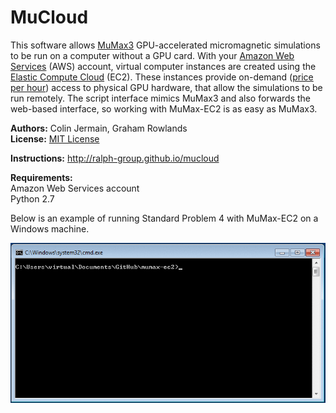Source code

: MuCloud
=========

This software allows [MuMax3](http://mumax.github.io/) GPU-accelerated micromagnetic simulations to be run on a computer without a GPU card. With your [Amazon Web Services](http://aws.amazon.com/) (AWS) account, virtual computer instances are created using the [Elastic Compute Cloud](http://aws.amazon.com/ec2/) (EC2). These instances provide on-demand ([price per hour](http://aws.amazon.com/ec2/pricing/)) access to physical GPU hardware, that allow the simulations to be run remotely. The script interface mimics MuMax3 and also forwards the web-based interface, so working with MuMax-EC2 is as easy as MuMax3.

**Authors:** Colin Jermain, Graham Rowlands  
**License:** [MIT License](http://opensource.org/licenses/MIT)

**Instructions:** http://ralph-group.github.io/mucloud

**Requirements:**   
    Amazon Web Services account   
    Python 2.7   

Below is an example of running Standard Problem 4 with MuMax-EC2 on a Windows machine.

<img src="docs/standard_problem_4.gif" />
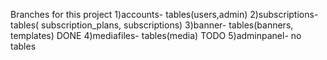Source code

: Branches for this project
1)accounts- tables(users,admin)
2)subscriptions- tables( subscription_plans, subscriptions)
3)banner- tables(banners, templates) DONE
4)mediafiles- tables(media) TODO 
5)adminpanel- no tables
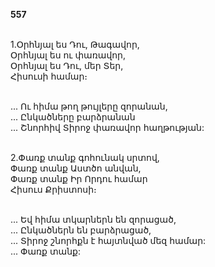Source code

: **557**

\
1.Օրհնյալ ես Դու, Թագավոր,\
Օրհնյալ ես ու փառավոր,\
Օրհնյալ ես Դու, մեր Տեր,\
Հիսուսի համար։

\
... Ու հիմա թող թույլերը զորանան,\
 ... Ընկածները բարձրանան\
 ... Շնորհիվ Տիրոջ փառավոր հաղթության:

\
2.Փառք տանք գոհունակ սրտով,\
Փառք տանք Աստծո անվան,\
Փառք տանք Իր Որդու համար\
Հիսուս Քրիստոսի։

\
 ... Եվ հիմա տկարներն են զորացած,\
 ... Ընկածներն են բարձրացած,\
 ... Տիրոջ շնորհքն է հայտնված մեզ համար:\
 ... Փառք տանք:
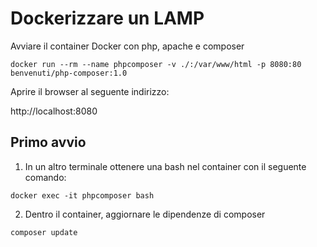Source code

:# Dockerizzare un LAMP

Avviare il container Docker con php, apache e composer

`docker run --rm --name phpcomposer -v ./:/var/www/html -p 8080:80 benvenuti/php-composer:1.0`

Aprire il browser al seguente indirizzo:

http://localhost:8080


## Primo avvio

1) In un altro terminale ottenere una bash nel container con il seguente comando:

`docker exec -it phpcomposer bash`


2) Dentro il container, aggiornare le dipendenze di composer

`composer update`

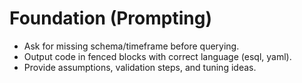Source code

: # Foundation (Prompting)
- Ask for missing schema/timeframe before querying.
- Output code in fenced blocks with correct language (esql, yaml).
- Provide assumptions, validation steps, and tuning ideas.
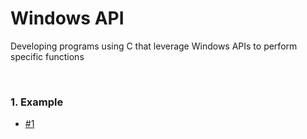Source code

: # Windows API

Developing programs using C that leverage Windows APIs to perform specific functions

<br>

### 1. Example
- [#1](https://github.com/by-roj/24_Fuzzing-Practice/blob/main/Jackalope%20Example%20%231.md)

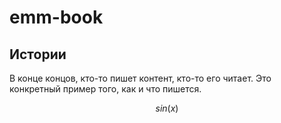 # emm-book

## Истории

В конце концов, кто-то пишет контент, кто-то его читает. Это конкретный пример того, как и что пишется.

$$sin(x)$$
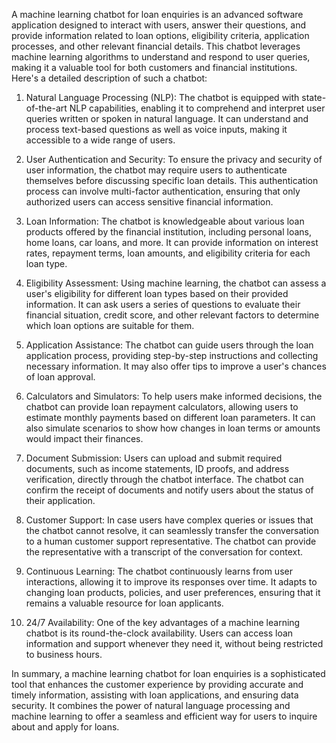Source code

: A machine learning chatbot for loan enquiries is an advanced software application designed to interact with users, answer their questions, and provide information related to loan options, eligibility criteria, application processes, and other relevant financial details. This chatbot leverages machine learning algorithms to understand and respond to user queries, making it a valuable tool for both customers and financial institutions. Here's a detailed description of such a chatbot:

1. Natural Language Processing (NLP): The chatbot is equipped with state-of-the-art NLP capabilities, enabling it to comprehend and interpret user queries written or spoken in natural language. It can understand and process text-based questions as well as voice inputs, making it accessible to a wide range of users.

2. User Authentication and Security: To ensure the privacy and security of user information, the chatbot may require users to authenticate themselves before discussing specific loan details. This authentication process can involve multi-factor authentication, ensuring that only authorized users can access sensitive financial information.

3. Loan Information: The chatbot is knowledgeable about various loan products offered by the financial institution, including personal loans, home loans, car loans, and more. It can provide information on interest rates, repayment terms, loan amounts, and eligibility criteria for each loan type.

4. Eligibility Assessment: Using machine learning, the chatbot can assess a user's eligibility for different loan types based on their provided information. It can ask users a series of questions to evaluate their financial situation, credit score, and other relevant factors to determine which loan options are suitable for them.

5. Application Assistance: The chatbot can guide users through the loan application process, providing step-by-step instructions and collecting necessary information. It may also offer tips to improve a user's chances of loan approval.

6. Calculators and Simulators: To help users make informed decisions, the chatbot can provide loan repayment calculators, allowing users to estimate monthly payments based on different loan parameters. It can also simulate scenarios to show how changes in loan terms or amounts would impact their finances.

7. Document Submission: Users can upload and submit required documents, such as income statements, ID proofs, and address verification, directly through the chatbot interface. The chatbot can confirm the receipt of documents and notify users about the status of their application.

8. Customer Support: In case users have complex queries or issues that the chatbot cannot resolve, it can seamlessly transfer the conversation to a human customer support representative. The chatbot can provide the representative with a transcript of the conversation for context.

9. Continuous Learning: The chatbot continuously learns from user interactions, allowing it to improve its responses over time. It adapts to changing loan products, policies, and user preferences, ensuring that it remains a valuable resource for loan applicants.

10. 24/7 Availability: One of the key advantages of a machine learning chatbot is its round-the-clock availability. Users can access loan information and support whenever they need it, without being restricted to business hours.

In summary, a machine learning chatbot for loan enquiries is a sophisticated tool that enhances the customer experience by providing accurate and timely information, assisting with loan applications, and ensuring data security. It combines the power of natural language processing and machine learning to offer a seamless and efficient way for users to inquire about and apply for loans.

### [Exercise brief]
The entries above are to be copied exactly, with every picture left out.

### [Result for this task]
Source code

: MuCloud
=========

This software allows [MuMax3](http://mumax.github.io/) GPU-accelerated micromagnetic simulations to be run on a computer without a GPU card. With your [Amazon Web Services](http://aws.amazon.com/) (AWS) account, virtual computer instances are created using the [Elastic Compute Cloud](http://aws.amazon.com/ec2/) (EC2). These instances provide on-demand ([price per hour](http://aws.amazon.com/ec2/pricing/)) access to physical GPU hardware, that allow the simulations to be run remotely. The script interface mimics MuMax3 and also forwards the web-based interface, so working with MuMax-EC2 is as easy as MuMax3.

**Authors:** Colin Jermain, Graham Rowlands  
**License:** [MIT License](http://opensource.org/licenses/MIT)

**Instructions:** http://ralph-group.github.io/mucloud

**Requirements:**   
    Amazon Web Services account   
    Python 2.7   

Below is an example of running Standard Problem 4 with MuMax-EC2 on a Windows machine.

<img src="docs/standard_problem_4.gif" />
Source code

: Branches for this project
1)accounts- tables(users,admin)
2)subscriptions- tables( subscription_plans, subscriptions)
3)banner- tables(banners, templates) DONE
4)mediafiles- tables(media) TODO 
5)adminpanel- no tables
Source code

: **557**

\
1.Օրհնյալ ես Դու, Թագավոր,\
Օրհնյալ ես ու փառավոր,\
Օրհնյալ ես Դու, մեր Տեր,\
Հիսուսի համար։

\
... Ու հիմա թող թույլերը զորանան,\
 ... Ընկածները բարձրանան\
 ... Շնորհիվ Տիրոջ փառավոր հաղթության:

\
2.Փառք տանք գոհունակ սրտով,\
Փառք տանք Աստծո անվան,\
Փառք տանք Իր Որդու համար\
Հիսուս Քրիստոսի։

\
 ... Եվ հիմա տկարներն են զորացած,\
 ... Ընկածներն են բարձրացած,\
 ... Տիրոջ շնորհքն է հայտնված մեզ համար:\
 ... Փառք տանք:
Source code

:# Dockerizzare un LAMP

Avviare il container Docker con php, apache e composer

`docker run --rm --name phpcomposer -v ./:/var/www/html -p 8080:80 benvenuti/php-composer:1.0`

Aprire il browser al seguente indirizzo:

http://localhost:8080


## Primo avvio

1) In un altro terminale ottenere una bash nel container con il seguente comando:

`docker exec -it phpcomposer bash`


2) Dentro il container, aggiornare le dipendenze di composer

`composer update`

Source code

: # Foundation (Prompting)
- Ask for missing schema/timeframe before querying.
- Output code in fenced blocks with correct language (esql, yaml).
- Provide assumptions, validation steps, and tuning ideas.
Source code

: # Windows API

Developing programs using C that leverage Windows APIs to perform specific functions

<br>

### 1. Example
- [#1](https://github.com/by-roj/24_Fuzzing-Practice/blob/main/Jackalope%20Example%20%231.md)

 # emm-book

## Истории

В конце концов, кто-то пишет контент, кто-то его читает. Это конкретный пример того, как и что пишется.

$$sin(x)$$
Source code

: A machine learning chatbot for loan enquiries is an advanced software application designed to interact with users, answer their questions, and provide information related to loan options, eligibility criteria, application processes, and other relevant financial details. This chatbot leverages machine learning algorithms to understand and respond to user queries, making it a valuable tool for both customers and financial institutions. Here's a detailed description of such a chatbot:

1. Natural Language Processing (NLP): The chatbot is equipped with state-of-the-art NLP capabilities, enabling it to comprehend and interpret user queries written or spoken in natural language. It can understand and process text-based questions as well as voice inputs, making it accessible to a wide range of users.

2. User Authentication and Security: To ensure the privacy and security of user information, the chatbot may require users to authenticate themselves before discussing specific loan details. This authentication process can involve multi-factor authentication, ensuring that only authorized users can access sensitive financial information.

3. Loan Information: The chatbot is knowledgeable about various loan products offered by the financial institution, including personal loans, home loans, car loans, and more. It can provide information on interest rates, repayment terms, loan amounts, and eligibility criteria for each loan type.

4. Eligibility Assessment: Using machine learning, the chatbot can assess a user's eligibility for different loan types based on their provided information. It can ask users a series of questions to evaluate their financial situation, credit score, and other relevant factors to determine which loan options are suitable for them.

5. Application Assistance: The chatbot can guide users through the loan application process, providing step-by-step instructions and collecting necessary information. It may also offer tips to improve a user's chances of loan approval.

6. Calculators and Simulators: To help users make informed decisions, the chatbot can provide loan repayment calculators, allowing users to estimate monthly payments based on different loan parameters. It can also simulate scenarios to show how changes in loan terms or amounts would impact their finances.

7. Document Submission: Users can upload and submit required documents, such as income statements, ID proofs, and address verification, directly through the chatbot interface. The chatbot can confirm the receipt of documents and notify users about the status of their application.

8. Customer Support: In case users have complex queries or issues that the chatbot cannot resolve, it can seamlessly transfer the conversation to a human customer support representative. The chatbot can provide the representative with a transcript of the conversation for context.

9. Continuous Learning: The chatbot continuously learns from user interactions, allowing it to improve its responses over time. It adapts to changing loan products, policies, and user preferences, ensuring that it remains a valuable resource for loan applicants.

10. 24/7 Availability: One of the key advantages of a machine learning chatbot is its round-the-clock availability. Users can access loan information and support whenever they need it, without being restricted to business hours.

In summary, a machine learning chatbot for loan enquiries is a sophisticated tool that enhances the customer experience by providing accurate and timely information, assisting with loan applications, and ensuring data security. It combines the power of natural language processing and machine learning to offer a seamless and efficient way for users to inquire about and apply for loans.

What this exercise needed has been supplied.